只是时候未到?”
冼悠之从地上站了起来,“削藩对于吴国而言,其本身是没有错的,皇上放弃了在这次寿宴上动手……”
“我想也不外乎两点。”
“毕竟是六十大寿,这是个天大的喜事,弄出那么大的血腥来,这对于皇上的晚节不是个好听的事。”

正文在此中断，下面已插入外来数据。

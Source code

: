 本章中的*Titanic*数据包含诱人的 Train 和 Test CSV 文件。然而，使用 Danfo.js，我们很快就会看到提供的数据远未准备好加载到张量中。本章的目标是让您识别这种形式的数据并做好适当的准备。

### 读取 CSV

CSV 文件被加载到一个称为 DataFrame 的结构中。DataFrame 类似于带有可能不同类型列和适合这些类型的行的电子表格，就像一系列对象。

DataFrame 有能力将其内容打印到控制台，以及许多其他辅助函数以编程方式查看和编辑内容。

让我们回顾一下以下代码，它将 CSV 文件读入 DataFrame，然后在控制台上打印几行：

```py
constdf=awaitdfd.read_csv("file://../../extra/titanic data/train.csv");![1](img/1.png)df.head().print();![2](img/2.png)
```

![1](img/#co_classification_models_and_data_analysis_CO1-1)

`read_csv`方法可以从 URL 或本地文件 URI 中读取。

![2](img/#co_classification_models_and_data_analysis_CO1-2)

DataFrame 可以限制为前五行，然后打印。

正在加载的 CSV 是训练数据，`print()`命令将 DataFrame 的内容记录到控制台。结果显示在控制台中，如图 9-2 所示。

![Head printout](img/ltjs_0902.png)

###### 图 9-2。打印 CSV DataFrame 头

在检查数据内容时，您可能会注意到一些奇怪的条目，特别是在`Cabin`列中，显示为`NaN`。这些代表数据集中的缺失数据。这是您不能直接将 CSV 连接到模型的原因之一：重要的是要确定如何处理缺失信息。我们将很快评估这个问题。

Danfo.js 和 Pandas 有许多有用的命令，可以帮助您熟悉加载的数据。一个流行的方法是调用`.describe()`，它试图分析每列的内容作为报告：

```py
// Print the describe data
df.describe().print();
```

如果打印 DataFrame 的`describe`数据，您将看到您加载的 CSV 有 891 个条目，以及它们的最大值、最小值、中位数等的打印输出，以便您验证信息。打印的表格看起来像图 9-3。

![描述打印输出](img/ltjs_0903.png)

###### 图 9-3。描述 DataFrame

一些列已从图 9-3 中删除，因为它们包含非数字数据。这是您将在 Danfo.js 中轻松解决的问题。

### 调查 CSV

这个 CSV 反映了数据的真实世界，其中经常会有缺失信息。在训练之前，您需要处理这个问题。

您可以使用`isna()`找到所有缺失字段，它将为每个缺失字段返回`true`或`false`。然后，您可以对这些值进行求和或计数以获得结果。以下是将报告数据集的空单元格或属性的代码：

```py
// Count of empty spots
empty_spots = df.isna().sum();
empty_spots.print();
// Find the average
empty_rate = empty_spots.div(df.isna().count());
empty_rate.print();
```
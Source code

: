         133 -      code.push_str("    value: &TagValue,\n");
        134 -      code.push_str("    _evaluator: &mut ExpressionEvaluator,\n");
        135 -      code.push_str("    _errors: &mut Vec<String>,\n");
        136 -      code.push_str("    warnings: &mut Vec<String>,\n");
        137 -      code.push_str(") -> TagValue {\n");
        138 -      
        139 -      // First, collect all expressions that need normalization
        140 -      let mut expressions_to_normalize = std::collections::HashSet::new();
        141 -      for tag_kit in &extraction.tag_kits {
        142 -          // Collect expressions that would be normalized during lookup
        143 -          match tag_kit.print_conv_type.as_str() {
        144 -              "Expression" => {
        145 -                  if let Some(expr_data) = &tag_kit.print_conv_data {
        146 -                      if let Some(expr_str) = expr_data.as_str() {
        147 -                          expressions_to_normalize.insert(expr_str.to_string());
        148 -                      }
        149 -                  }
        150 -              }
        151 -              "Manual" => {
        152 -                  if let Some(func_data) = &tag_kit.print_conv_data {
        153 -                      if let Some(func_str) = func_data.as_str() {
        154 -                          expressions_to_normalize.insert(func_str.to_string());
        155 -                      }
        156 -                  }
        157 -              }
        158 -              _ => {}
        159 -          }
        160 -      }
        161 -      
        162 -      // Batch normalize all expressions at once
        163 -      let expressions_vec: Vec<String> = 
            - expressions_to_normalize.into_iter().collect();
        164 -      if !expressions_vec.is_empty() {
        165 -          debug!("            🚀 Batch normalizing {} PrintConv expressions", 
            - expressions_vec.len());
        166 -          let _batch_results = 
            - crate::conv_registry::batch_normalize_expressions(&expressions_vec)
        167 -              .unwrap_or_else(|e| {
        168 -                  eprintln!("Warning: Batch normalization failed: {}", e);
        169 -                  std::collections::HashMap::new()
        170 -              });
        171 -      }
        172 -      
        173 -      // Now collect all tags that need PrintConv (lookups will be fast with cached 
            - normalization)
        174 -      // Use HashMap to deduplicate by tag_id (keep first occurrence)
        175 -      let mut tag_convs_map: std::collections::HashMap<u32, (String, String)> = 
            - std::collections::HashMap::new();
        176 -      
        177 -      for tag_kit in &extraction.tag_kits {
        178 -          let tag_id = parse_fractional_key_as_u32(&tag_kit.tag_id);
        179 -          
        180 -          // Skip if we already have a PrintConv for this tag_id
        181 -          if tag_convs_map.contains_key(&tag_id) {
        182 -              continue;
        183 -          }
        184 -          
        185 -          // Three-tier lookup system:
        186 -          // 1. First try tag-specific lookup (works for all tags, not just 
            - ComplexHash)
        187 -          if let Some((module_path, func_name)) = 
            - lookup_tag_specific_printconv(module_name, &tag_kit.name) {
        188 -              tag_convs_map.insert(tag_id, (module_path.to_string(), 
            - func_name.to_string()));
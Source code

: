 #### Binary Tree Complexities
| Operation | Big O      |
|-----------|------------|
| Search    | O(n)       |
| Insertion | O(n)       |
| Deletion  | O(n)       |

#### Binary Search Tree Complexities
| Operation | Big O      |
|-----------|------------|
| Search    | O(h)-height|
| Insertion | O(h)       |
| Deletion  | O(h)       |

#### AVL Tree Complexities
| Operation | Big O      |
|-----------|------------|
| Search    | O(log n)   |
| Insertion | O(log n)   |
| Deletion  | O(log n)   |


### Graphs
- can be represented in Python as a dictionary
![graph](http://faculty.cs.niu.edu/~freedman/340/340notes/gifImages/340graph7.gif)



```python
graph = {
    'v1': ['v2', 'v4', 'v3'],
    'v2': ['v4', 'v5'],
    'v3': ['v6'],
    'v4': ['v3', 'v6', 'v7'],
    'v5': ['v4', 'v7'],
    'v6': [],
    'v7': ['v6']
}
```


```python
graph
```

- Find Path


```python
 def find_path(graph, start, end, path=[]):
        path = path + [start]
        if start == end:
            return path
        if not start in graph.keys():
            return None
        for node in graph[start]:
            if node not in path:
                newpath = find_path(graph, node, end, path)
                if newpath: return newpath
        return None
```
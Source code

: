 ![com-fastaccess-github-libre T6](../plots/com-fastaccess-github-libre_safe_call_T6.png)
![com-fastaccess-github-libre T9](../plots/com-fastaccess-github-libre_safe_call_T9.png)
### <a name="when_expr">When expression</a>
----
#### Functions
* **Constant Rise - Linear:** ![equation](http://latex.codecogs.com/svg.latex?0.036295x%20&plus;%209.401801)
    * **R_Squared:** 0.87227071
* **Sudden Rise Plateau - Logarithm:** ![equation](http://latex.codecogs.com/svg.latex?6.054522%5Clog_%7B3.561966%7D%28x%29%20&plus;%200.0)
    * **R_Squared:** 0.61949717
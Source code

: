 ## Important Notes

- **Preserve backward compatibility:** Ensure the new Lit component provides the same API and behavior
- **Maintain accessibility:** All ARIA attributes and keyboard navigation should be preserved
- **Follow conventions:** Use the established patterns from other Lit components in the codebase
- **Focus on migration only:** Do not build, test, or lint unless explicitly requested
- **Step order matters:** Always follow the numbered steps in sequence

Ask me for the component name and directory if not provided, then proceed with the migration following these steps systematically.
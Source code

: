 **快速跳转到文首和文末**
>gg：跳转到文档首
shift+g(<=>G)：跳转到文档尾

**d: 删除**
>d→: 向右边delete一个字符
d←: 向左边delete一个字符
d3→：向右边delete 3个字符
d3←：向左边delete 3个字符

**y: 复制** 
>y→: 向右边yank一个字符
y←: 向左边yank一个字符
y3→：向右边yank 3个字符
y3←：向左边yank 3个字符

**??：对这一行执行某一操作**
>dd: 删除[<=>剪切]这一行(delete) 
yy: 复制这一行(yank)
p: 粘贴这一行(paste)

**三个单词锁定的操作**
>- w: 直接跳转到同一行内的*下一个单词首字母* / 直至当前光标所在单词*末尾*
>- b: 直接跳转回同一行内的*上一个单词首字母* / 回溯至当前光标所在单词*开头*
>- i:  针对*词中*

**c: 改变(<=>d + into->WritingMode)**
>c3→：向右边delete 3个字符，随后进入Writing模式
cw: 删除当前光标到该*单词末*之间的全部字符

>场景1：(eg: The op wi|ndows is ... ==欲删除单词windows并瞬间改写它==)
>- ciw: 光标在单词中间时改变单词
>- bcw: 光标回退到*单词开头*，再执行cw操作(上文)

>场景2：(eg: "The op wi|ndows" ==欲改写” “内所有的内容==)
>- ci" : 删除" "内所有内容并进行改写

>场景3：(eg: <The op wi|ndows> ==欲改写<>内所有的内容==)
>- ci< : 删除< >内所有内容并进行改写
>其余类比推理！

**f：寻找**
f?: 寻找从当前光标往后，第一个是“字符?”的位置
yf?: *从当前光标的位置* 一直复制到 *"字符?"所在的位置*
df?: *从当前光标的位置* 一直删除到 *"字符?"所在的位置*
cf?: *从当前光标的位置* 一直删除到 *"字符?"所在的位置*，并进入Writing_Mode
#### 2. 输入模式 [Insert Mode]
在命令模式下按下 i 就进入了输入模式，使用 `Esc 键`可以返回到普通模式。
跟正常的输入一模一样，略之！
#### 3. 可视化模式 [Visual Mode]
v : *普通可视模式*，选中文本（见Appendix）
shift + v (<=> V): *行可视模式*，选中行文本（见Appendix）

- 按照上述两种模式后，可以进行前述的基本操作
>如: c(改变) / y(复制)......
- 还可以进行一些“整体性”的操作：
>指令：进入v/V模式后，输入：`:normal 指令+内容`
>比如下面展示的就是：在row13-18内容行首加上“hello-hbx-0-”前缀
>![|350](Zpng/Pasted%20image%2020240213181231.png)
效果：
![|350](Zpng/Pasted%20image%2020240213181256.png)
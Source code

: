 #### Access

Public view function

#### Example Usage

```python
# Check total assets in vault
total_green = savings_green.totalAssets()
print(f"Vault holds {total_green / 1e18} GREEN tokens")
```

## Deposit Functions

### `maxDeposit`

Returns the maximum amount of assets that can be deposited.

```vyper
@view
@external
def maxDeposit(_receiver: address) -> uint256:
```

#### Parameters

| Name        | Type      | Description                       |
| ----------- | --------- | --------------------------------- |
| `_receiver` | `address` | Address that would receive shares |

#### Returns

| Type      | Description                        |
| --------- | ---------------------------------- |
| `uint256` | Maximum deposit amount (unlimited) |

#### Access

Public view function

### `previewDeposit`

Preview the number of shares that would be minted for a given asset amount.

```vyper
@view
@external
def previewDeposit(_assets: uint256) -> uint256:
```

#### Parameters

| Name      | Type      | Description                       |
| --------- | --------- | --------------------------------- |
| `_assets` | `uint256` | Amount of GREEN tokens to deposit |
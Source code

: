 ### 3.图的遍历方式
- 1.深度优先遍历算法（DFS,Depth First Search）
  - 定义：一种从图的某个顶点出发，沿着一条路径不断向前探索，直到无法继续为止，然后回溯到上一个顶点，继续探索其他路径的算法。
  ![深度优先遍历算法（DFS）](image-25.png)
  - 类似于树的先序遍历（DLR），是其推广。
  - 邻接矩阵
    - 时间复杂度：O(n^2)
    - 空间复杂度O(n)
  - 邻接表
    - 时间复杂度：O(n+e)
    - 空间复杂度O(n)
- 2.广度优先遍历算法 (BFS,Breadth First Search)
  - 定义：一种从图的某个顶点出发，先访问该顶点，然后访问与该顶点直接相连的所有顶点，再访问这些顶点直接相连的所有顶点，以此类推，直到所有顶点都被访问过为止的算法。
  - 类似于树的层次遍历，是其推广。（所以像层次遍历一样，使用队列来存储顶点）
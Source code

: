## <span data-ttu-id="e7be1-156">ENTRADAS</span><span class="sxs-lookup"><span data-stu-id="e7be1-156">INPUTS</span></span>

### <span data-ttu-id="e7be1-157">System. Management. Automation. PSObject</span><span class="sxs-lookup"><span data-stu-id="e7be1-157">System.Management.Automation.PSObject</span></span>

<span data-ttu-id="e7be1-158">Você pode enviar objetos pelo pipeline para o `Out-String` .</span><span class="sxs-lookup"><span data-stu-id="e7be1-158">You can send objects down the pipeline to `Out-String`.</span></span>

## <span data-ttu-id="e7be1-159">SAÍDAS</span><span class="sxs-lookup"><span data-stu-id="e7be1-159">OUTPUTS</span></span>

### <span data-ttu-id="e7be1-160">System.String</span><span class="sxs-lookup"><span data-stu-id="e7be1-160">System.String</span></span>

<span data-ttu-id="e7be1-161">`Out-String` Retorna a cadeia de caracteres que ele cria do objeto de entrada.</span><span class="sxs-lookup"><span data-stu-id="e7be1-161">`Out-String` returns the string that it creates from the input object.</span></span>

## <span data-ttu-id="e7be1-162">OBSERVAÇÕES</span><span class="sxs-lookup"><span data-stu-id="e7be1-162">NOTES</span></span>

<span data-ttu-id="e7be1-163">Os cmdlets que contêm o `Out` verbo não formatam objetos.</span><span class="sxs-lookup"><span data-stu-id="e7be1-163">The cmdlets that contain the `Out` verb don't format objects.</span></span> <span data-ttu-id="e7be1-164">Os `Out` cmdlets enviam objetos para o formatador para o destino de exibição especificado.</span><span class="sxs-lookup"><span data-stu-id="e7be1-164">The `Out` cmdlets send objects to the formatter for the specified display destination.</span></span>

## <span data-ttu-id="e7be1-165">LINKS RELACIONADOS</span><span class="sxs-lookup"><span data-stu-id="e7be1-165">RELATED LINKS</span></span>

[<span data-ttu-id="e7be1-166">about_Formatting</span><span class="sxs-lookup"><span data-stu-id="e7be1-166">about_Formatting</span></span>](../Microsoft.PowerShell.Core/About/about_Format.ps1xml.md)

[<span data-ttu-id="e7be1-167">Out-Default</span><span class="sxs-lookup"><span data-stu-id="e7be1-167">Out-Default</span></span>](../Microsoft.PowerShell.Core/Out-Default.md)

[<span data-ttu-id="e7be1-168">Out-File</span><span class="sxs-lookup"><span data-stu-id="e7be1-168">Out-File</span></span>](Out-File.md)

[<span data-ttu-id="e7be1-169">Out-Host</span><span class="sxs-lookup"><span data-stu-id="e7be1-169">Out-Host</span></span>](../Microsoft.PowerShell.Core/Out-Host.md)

“其次嘛,他既然是要去各处藩地看看,恐怕是想要兵不血刃的将这件事给办了。”
“各地藩王,比如你,如果主动放弃所属藩地的所有利益,老老实实的当个闲散王爷,我想他是不会对你们下手的。”
“如果你们不愿意……那就是另外一回事了。”
吴欢也直起了腰,思索片刻,“有个老人与先生您的观点相近,但他却多说了一点。”
“他说了什么?”
“他说……就算是我们放弃一切当个闲散王爷,这也是暂时的。”
“父皇若是健在,我们都能安好。”
“父皇若是仙去,我那弟弟……那时候我们手里可连这样的镰刀都没有了,我们就真成了那只随时可以宰杀的羊!”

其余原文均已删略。